Mentors: Funmilayo Egunjobi, Milena Jankowska Ph.D.
P.I.: Ke Dong Ph.D.
Pyrethroid insecticides are synthetic versions of the naturally occurring insecticide pyrethrum, which is found in Chrysanthemum species. They target voltage-gated sodium channels (VGSCs), prolonging the opening and inhibiting the closing of the channels in excitable cells. The continuous depolarization of the cells causes paralysis and death and is known as the knockdown mechanism. The continuous use of pyrethroids has resulted in mutations in the VGSC gene reducing the sensitivity of the channels to pyrethroids. This mechanism of pyrethroid resistance is known as knockdown resistance.
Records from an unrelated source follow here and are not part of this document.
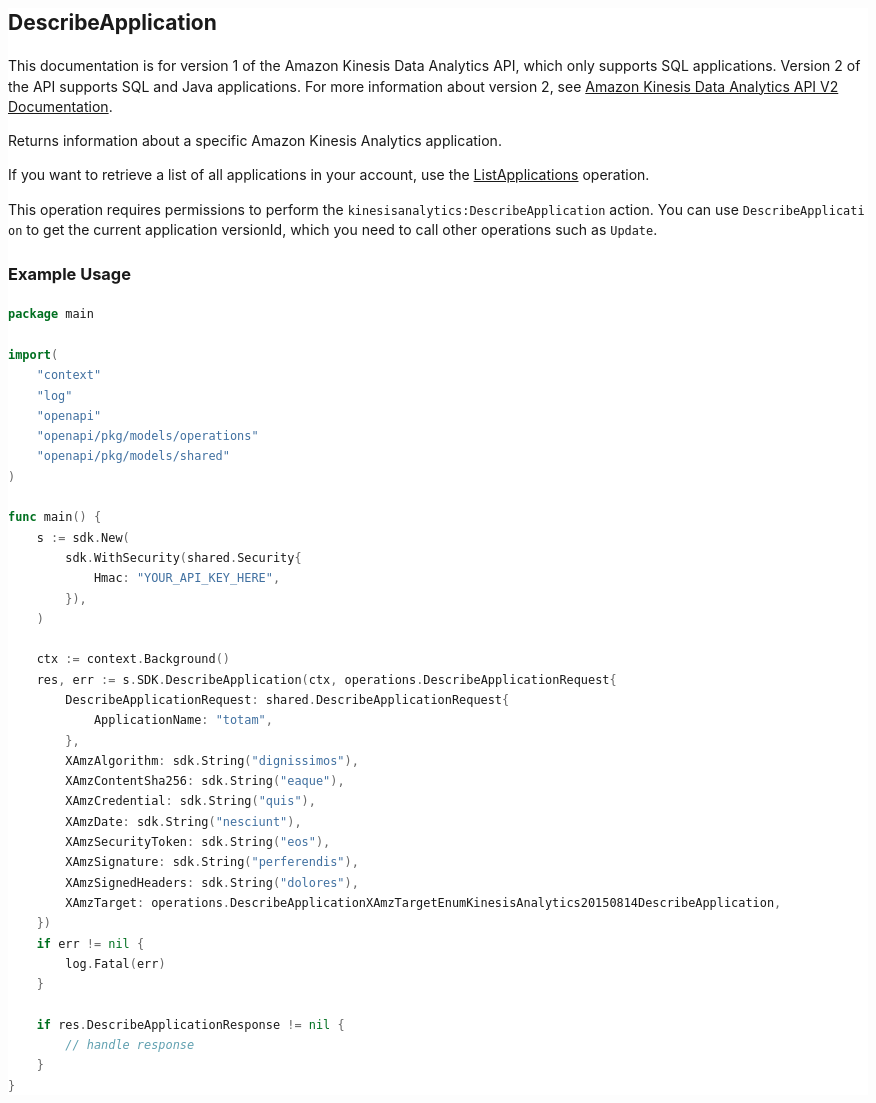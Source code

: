 ## DescribeApplication

<note> <p>This documentation is for version 1 of the Amazon Kinesis Data Analytics API, which only supports SQL applications. Version 2 of the API supports SQL and Java applications. For more information about version 2, see <a href="/kinesisanalytics/latest/apiv2/Welcome.html">Amazon Kinesis Data Analytics API V2 Documentation</a>.</p> </note> <p>Returns information about a specific Amazon Kinesis Analytics application.</p> <p>If you want to retrieve a list of all applications in your account, use the <a href="https://docs.aws.amazon.com/kinesisanalytics/latest/dev/API_ListApplications.html">ListApplications</a> operation.</p> <p>This operation requires permissions to perform the <code>kinesisanalytics:DescribeApplication</code> action. You can use <code>DescribeApplication</code> to get the current application versionId, which you need to call other operations such as <code>Update</code>. </p>

### Example Usage

```go
package main

import(
	"context"
	"log"
	"openapi"
	"openapi/pkg/models/operations"
	"openapi/pkg/models/shared"
)

func main() {
    s := sdk.New(
        sdk.WithSecurity(shared.Security{
            Hmac: "YOUR_API_KEY_HERE",
        }),
    )

    ctx := context.Background()
    res, err := s.SDK.DescribeApplication(ctx, operations.DescribeApplicationRequest{
        DescribeApplicationRequest: shared.DescribeApplicationRequest{
            ApplicationName: "totam",
        },
        XAmzAlgorithm: sdk.String("dignissimos"),
        XAmzContentSha256: sdk.String("eaque"),
        XAmzCredential: sdk.String("quis"),
        XAmzDate: sdk.String("nesciunt"),
        XAmzSecurityToken: sdk.String("eos"),
        XAmzSignature: sdk.String("perferendis"),
        XAmzSignedHeaders: sdk.String("dolores"),
        XAmzTarget: operations.DescribeApplicationXAmzTargetEnumKinesisAnalytics20150814DescribeApplication,
    })
    if err != nil {
        log.Fatal(err)
    }

    if res.DescribeApplicationResponse != nil {
        // handle response
    }
}
```
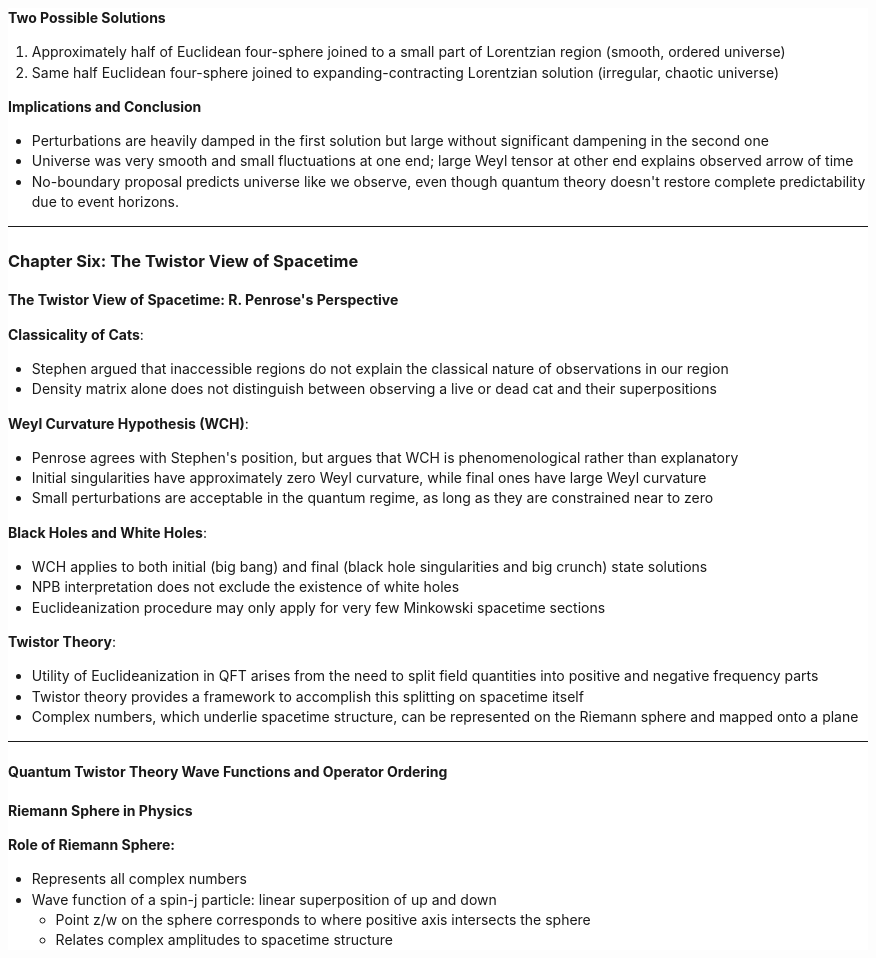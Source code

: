 **Two Possible Solutions**
1. Approximately half of Euclidean four-sphere joined to a small part of Lorentzian region (smooth, ordered universe)
2. Same half Euclidean four-sphere joined to expanding-contracting Lorentzian solution (irregular, chaotic universe)

**Implications and Conclusion**
- Perturbations are heavily damped in the first solution but large without significant dampening in the second one
- Universe was very smooth and small fluctuations at one end; large Weyl tensor at other end explains observed arrow of time
- No-boundary proposal predicts universe like we observe, even though quantum theory doesn't restore complete predictability due to event horizons.

---

### Chapter Six: The Twistor View of Spacetime

**The Twistor View of Spacetime: R. Penrose's Perspective**

**Classicality of Cats**:
- Stephen argued that inaccessible regions do not explain the classical nature of observations in our region
- Density matrix alone does not distinguish between observing a live or dead cat and their superpositions

**Weyl Curvature Hypothesis (WCH)**:
- Penrose agrees with Stephen's position, but argues that WCH is phenomenological rather than explanatory
- Initial singularities have approximately zero Weyl curvature, while final ones have large Weyl curvature
- Small perturbations are acceptable in the quantum regime, as long as they are constrained near to zero

**Black Holes and White Holes**:
- WCH applies to both initial (big bang) and final (black hole singularities and big crunch) state solutions
- NPB interpretation does not exclude the existence of white holes
- Euclideanization procedure may only apply for very few Minkowski spacetime sections

**Twistor Theory**:
- Utility of Euclideanization in QFT arises from the need to split field quantities into positive and negative frequency parts
- Twistor theory provides a framework to accomplish this splitting on spacetime itself
- Complex numbers, which underlie spacetime structure, can be represented on the Riemann sphere and mapped onto a plane

---

#### Quantum Twistor Theory Wave Functions and Operator Ordering

**Riemann Sphere in Physics**

**Role of Riemann Sphere:**
- Represents all complex numbers
- Wave function of a spin-j particle: linear superposition of up and down
  * Point z/w on the sphere corresponds to where positive axis intersects the sphere
  * Relates complex amplitudes to spacetime structure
Functional studies of VGSC mutations have been made possible through heterologous expression of channels in Xenopus oocytes (frog egg cells). Several VGSC mutations, conferring pyrethroid resistance in Xenopus oocytes, have been identified; however, this study focuses on the mutation F174I. We hypothesize that mutation F174I induces pyrethroid insensitivity in the oocytes. We compare wild-type clones to mutated clones of insect sodium channels using Xenopus oocytes expression system. Electrophysiological techniques are used to record the sodium currents from both the wild-type and mutated clones before and after they are exposed to pyrethroids.